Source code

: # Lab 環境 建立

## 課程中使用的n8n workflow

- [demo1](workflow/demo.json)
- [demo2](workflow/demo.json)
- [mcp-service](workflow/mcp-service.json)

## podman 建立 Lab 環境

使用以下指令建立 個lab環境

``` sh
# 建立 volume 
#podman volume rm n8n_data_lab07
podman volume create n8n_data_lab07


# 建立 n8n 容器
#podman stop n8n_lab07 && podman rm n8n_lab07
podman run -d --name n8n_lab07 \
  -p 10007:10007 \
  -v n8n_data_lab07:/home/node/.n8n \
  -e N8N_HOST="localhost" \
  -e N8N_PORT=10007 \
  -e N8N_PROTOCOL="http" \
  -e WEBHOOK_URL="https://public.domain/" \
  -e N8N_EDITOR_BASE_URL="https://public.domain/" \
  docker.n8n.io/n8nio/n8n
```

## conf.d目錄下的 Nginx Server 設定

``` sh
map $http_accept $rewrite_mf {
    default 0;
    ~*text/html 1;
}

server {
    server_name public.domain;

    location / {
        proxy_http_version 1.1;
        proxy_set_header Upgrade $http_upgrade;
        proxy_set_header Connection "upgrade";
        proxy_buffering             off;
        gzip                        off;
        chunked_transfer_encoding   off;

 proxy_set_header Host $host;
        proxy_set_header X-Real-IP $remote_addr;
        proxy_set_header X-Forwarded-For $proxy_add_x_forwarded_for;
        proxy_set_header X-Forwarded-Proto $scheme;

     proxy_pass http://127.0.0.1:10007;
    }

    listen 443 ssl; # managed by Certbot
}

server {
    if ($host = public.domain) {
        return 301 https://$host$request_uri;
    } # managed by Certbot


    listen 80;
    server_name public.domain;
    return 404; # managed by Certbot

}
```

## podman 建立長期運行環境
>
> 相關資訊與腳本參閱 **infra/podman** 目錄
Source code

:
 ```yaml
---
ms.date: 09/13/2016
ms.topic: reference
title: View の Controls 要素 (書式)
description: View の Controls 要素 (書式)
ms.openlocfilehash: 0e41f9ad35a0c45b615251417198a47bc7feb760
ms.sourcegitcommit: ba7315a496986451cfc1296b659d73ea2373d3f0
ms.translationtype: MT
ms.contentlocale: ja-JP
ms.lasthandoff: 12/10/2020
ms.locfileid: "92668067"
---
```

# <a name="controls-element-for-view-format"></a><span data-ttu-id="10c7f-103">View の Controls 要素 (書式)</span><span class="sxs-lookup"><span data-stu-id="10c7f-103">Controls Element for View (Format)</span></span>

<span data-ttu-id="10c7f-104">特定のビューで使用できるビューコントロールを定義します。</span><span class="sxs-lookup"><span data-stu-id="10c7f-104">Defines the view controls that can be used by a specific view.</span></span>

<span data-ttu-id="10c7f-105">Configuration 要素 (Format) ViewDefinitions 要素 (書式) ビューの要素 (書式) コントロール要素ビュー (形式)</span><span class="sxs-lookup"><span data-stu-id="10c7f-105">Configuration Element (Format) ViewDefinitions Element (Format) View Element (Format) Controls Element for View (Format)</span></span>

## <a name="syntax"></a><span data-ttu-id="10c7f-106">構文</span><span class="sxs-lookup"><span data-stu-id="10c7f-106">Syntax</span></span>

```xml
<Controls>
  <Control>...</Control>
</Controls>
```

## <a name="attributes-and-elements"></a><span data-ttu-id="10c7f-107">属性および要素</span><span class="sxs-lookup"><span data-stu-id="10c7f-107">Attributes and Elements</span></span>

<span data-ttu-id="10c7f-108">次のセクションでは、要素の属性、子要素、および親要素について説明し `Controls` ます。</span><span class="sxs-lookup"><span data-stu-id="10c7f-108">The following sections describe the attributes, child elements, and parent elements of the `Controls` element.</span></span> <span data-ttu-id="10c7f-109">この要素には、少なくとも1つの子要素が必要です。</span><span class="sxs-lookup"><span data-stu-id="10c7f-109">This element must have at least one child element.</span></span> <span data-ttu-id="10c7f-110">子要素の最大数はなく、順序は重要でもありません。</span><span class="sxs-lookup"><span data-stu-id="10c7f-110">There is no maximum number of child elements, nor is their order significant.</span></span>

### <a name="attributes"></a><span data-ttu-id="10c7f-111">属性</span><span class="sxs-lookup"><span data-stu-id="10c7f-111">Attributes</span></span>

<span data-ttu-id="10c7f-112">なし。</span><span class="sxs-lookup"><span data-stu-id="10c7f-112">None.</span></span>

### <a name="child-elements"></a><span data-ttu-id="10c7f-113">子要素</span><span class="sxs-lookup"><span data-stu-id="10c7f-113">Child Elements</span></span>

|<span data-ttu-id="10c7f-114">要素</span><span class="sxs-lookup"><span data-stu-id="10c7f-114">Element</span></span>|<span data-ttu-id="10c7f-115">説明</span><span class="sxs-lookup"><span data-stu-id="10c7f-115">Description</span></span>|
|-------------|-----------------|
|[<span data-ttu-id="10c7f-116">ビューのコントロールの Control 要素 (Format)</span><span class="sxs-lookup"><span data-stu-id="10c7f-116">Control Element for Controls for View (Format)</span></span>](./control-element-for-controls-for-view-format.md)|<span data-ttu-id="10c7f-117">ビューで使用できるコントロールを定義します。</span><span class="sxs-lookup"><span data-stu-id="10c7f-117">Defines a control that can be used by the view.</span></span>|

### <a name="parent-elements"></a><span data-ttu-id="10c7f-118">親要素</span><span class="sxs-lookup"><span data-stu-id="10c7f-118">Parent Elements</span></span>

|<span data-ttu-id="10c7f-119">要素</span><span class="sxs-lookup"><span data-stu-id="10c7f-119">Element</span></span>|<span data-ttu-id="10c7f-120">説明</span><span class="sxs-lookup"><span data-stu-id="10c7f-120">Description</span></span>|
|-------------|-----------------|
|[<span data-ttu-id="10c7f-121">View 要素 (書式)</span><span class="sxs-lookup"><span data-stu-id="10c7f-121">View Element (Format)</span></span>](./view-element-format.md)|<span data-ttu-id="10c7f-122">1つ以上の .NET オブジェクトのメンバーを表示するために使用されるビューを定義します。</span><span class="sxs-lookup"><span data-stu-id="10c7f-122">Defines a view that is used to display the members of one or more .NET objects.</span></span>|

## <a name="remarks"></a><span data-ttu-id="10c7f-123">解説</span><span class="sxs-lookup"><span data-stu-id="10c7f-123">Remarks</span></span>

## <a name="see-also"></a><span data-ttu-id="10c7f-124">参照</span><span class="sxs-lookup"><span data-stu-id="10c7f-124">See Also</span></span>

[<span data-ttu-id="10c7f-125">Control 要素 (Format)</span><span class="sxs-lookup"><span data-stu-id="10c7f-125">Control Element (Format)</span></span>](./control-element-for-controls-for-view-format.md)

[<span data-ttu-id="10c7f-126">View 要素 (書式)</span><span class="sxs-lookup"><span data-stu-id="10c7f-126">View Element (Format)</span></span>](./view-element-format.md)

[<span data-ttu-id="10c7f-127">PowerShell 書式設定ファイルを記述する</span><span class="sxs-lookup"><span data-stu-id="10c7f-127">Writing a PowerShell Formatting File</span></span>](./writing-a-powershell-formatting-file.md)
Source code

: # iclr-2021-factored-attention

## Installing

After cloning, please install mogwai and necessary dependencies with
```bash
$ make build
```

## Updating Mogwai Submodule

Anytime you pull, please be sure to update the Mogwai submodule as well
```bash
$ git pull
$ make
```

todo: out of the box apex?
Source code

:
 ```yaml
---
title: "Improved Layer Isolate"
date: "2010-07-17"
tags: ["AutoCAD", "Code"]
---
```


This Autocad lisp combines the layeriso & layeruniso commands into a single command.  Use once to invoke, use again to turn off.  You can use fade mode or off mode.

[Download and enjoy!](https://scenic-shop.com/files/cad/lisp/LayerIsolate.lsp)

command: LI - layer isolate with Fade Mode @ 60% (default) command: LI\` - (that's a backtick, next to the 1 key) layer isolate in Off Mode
- - -
* [AIM OF THE TASK]:
Should a line in the material contain "volume", copy it.

* [ANSWER SECTION]:
# 建立 volume 
#podman volume rm n8n_data_lab07
podman volume create n8n_data_lab07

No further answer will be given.